Q.       I am showing you this pleading entitled "Contestacion Enmendada a la Peticion del


Demandado-Apelado de fecha 29 de septiembre de 1939." Please tell the commissioner if
you have ever received a copy of this document which for purposes of identification we ask
to be marked as Exhibit FF.
A.       Never, I have already occasion to examine this at the office of the Clerk of Court on
the same day that I delivered to the Chief Justice Exhibit EE because I tried to make a
superficial comparison of this Exhibit FF and Exhibit EE. (Pages 103-107, t. s. n.)

When the appellant Pedro de Leon took the witness stand and testified in his behalf during the
investigation, all he said with respect to the charge in question was the following:

. . .Tambien se me artribuye el envio de copia apocrifa o falsa de la contestacion


enmendada de fecha 21 de octubre de 1939, cuyo original es el Exhibit FF, y la la copia
falsa del Exhibit EE, yo no he enviado copia falsa de dicha contestacion enmendada al Sr.
Claro M. Recto, ni conozco el Exhibit EE ... . (Page 291, t. s. n.)

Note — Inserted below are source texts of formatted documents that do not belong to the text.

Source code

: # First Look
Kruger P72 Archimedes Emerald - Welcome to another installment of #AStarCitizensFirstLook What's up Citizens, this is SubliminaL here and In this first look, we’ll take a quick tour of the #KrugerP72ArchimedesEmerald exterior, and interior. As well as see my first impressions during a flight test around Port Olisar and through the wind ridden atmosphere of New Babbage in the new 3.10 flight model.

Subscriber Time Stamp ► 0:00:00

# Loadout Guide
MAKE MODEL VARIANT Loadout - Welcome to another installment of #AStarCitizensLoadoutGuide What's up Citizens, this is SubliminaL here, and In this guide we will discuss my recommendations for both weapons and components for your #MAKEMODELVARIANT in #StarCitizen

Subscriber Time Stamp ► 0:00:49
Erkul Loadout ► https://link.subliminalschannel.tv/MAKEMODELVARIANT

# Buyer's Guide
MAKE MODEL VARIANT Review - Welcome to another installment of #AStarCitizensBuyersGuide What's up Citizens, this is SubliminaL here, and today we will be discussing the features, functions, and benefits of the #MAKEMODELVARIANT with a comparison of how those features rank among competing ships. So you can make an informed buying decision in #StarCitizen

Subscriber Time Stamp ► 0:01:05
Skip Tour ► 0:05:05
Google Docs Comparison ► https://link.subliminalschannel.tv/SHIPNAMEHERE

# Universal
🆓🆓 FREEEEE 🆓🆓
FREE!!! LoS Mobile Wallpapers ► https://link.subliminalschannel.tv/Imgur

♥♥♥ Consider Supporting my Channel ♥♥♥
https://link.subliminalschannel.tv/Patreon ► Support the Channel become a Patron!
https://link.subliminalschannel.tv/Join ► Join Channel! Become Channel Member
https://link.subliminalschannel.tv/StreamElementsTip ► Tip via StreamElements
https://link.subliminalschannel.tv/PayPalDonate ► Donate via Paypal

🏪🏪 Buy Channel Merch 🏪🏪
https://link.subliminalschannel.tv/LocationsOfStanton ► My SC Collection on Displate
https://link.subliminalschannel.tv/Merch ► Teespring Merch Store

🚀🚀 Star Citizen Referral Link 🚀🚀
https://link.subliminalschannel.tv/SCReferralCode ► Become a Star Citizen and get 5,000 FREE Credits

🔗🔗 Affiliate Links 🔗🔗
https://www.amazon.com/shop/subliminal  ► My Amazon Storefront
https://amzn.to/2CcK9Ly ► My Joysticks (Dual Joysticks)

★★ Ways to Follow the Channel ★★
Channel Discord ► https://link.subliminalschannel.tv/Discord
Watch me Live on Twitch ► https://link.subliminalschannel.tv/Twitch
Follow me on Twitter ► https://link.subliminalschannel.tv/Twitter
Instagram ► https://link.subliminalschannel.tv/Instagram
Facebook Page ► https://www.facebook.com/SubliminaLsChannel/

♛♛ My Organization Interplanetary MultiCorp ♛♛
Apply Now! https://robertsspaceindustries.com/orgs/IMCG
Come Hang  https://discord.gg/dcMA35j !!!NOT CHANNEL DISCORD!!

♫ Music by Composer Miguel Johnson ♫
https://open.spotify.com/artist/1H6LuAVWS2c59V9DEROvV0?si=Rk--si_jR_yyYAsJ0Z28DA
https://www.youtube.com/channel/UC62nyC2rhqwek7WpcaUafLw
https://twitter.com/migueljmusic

Such a half-hearted denial is notoriously unsatisfactory. One cannot fail to note that the appellant
does not claim that he served a true copy of the amended answer on counsel for the appellee. His
mere disavowal of acquaintance with Exhibit EE certainly cannot overcome Mr. Recto's positive
testimony that said exhibit was the copy of appellant's amended answer that appellant had served
on him.

As to the falsification of pages 19 and 34 of the memorandum the appellant did not even make an
attempt to deny it.

It would be preposterous to assume that Mr. Recto received a true a copy of appellant's amended
answer and falsified it later. If he had received a true copy of the amended answer filed by the
appellant in this Court, he would have noticed the quotations from the transcript of the stenographic
notes, from exhibit Y and Z, and from the memorandum filed in the lower court, and would have then
and there discovered the discrepancies between the supposed originals from which the quotations
were taken and the copies he had in his file.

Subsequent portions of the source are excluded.